To learn more about this, I recommend my own book—Sexual Harassment and Bullying: A Guide to Keeping Kids Safe and Holding Schools Accountable—which discusses the similarities and important differences between sexual harassment and bullying. It also offers firsthand accounts from victims and others involved in combating the activities that victimize students. The book clearly identifies the steps to take to hold schools accountable when a student has been harassed or bullied, even when the school is not stopping the behavior. It provides parents, youth advocates, scout leaders and other concerned adults with practical steps to partner with schools to prevent and intervene against harassment to help keep kids safe.

Photo by flickr user Jasen Miller under Creative Commons 2.0

Part of the #HERvotes blog carnival.

Comments

  1. Ack- I wish you had published this before I submitted my argumentative essay on street harassment- you illustrated some points that I wanted to make so perfectly!
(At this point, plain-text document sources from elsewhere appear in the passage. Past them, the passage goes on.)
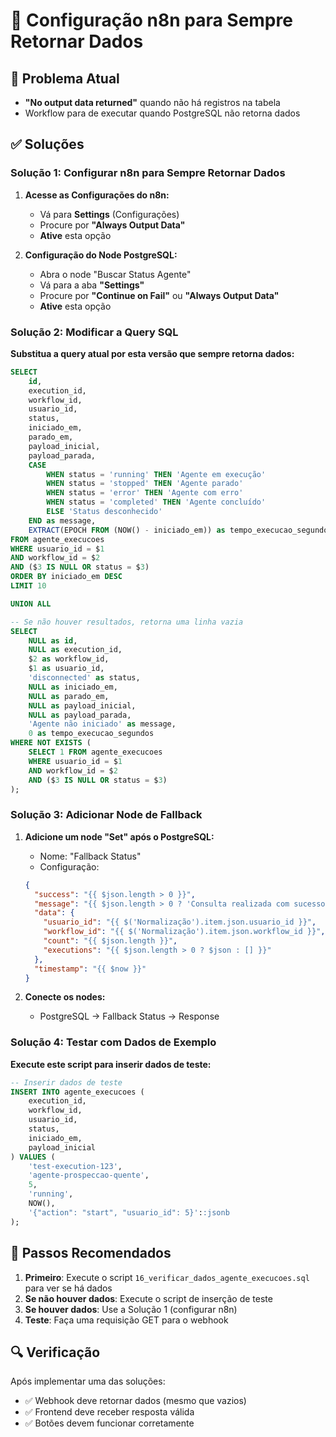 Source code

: # 🔧 Configuração n8n para Sempre Retornar Dados

## 🚨 Problema Atual
- **"No output data returned"** quando não há registros na tabela
- Workflow para de executar quando PostgreSQL não retorna dados

## ✅ Soluções

### **Solução 1: Configurar n8n para Sempre Retornar Dados**

1. **Acesse as Configurações do n8n:**
   - Vá para **Settings** (Configurações)
   - Procure por **"Always Output Data"**
   - **Ative** esta opção

2. **Configuração do Node PostgreSQL:**
   - Abra o node "Buscar Status Agente"
   - Vá para a aba **"Settings"**
   - Procure por **"Continue on Fail"** ou **"Always Output Data"**
   - **Ative** esta opção

### **Solução 2: Modificar a Query SQL**

**Substitua a query atual por esta versão que sempre retorna dados:**

```sql
SELECT
    id,
    execution_id,
    workflow_id,
    usuario_id,
    status,
    iniciado_em,
    parado_em,
    payload_inicial,
    payload_parada,
    CASE
        WHEN status = 'running' THEN 'Agente em execução'
        WHEN status = 'stopped' THEN 'Agente parado'
        WHEN status = 'error' THEN 'Agente com erro'
        WHEN status = 'completed' THEN 'Agente concluído'
        ELSE 'Status desconhecido'
    END as message,
    EXTRACT(EPOCH FROM (NOW() - iniciado_em)) as tempo_execucao_segundos
FROM agente_execucoes
WHERE usuario_id = $1
AND workflow_id = $2
AND ($3 IS NULL OR status = $3)
ORDER BY iniciado_em DESC
LIMIT 10

UNION ALL

-- Se não houver resultados, retorna uma linha vazia
SELECT
    NULL as id,
    NULL as execution_id,
    $2 as workflow_id,
    $1 as usuario_id,
    'disconnected' as status,
    NULL as iniciado_em,
    NULL as parado_em,
    NULL as payload_inicial,
    NULL as payload_parada,
    'Agente não iniciado' as message,
    0 as tempo_execucao_segundos
WHERE NOT EXISTS (
    SELECT 1 FROM agente_execucoes 
    WHERE usuario_id = $1 
    AND workflow_id = $2
    AND ($3 IS NULL OR status = $3)
);
```

### **Solução 3: Adicionar Node de Fallback**

1. **Adicione um node "Set" após o PostgreSQL:**
   - Nome: "Fallback Status"
   - Configuração:
   ```json
   {
     "success": "{{ $json.length > 0 }}",
     "message": "{{ $json.length > 0 ? 'Consulta realizada com sucesso' : 'Nenhuma execução encontrada' }}",
     "data": {
       "usuario_id": "{{ $('Normalização').item.json.usuario_id }}",
       "workflow_id": "{{ $('Normalização').item.json.workflow_id }}",
       "count": "{{ $json.length }}",
       "executions": "{{ $json.length > 0 ? $json : [] }}"
     },
     "timestamp": "{{ $now }}"
   }
   ```

2. **Conecte os nodes:**
   - PostgreSQL → Fallback Status → Response

### **Solução 4: Testar com Dados de Exemplo**

**Execute este script para inserir dados de teste:**

```sql
-- Inserir dados de teste
INSERT INTO agente_execucoes (
    execution_id,
    workflow_id,
    usuario_id,
    status,
    iniciado_em,
    payload_inicial
) VALUES (
    'test-execution-123',
    'agente-prospeccao-quente',
    5,
    'running',
    NOW(),
    '{"action": "start", "usuario_id": 5}'::jsonb
);
```

## 🎯 Passos Recomendados

1. **Primeiro**: Execute o script `16_verificar_dados_agente_execucoes.sql` para ver se há dados
2. **Se não houver dados**: Execute o script de inserção de teste
3. **Se houver dados**: Use a Solução 1 (configurar n8n)
4. **Teste**: Faça uma requisição GET para o webhook

## 🔍 Verificação

Após implementar uma das soluções:
- ✅ Webhook deve retornar dados (mesmo que vazios)
- ✅ Frontend deve receber resposta válida
- ✅ Botões devem funcionar corretamente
Also, I would have loved to show off for my Eng. Comp 101 instructor by citing Ms Magazine :)

  2. I used to work as an anti-bullying mentor. Everything you write here is true, true, true. By using “bullying” in place of “sexual harassment”, we make so much of the damage utterly invisible. And of course, sexual harassment feeds on claiming that it isn’t there at all.

    Well said, and thanks.

  3. Different but they are related.

  4. Rowan Frost says:

    I’m a sexual violence prevention educator. I disagree with the author. We define bullying as learned behavior that violates boundaries, involves a power imbalance, follows a pattern, and is intended to cause harm. Victims can’t make it stop (or they would) and bullies don’t have any reason to; they enjoy causing harm to others. The only way to make it stop is to level out the power involved. Sexual harassment is exactly the same as bullying behavior with a sexual or gendered focus. Stop bullying and you’ll prevent sexual harassment behaviors from developing. Research also demonstrates that teens who bully others or are bullied (both sexual and non-sexual harassment) are more likely to be involved in abusive intimate relationships. Sexualized behaviors of boundary violation with power imbalance take to the most extreme position turn into child molestation and sexual assault. Sexual harassment and relationship abuse aren’t minimized by being associated with bullying. The same behaviors underlie them all.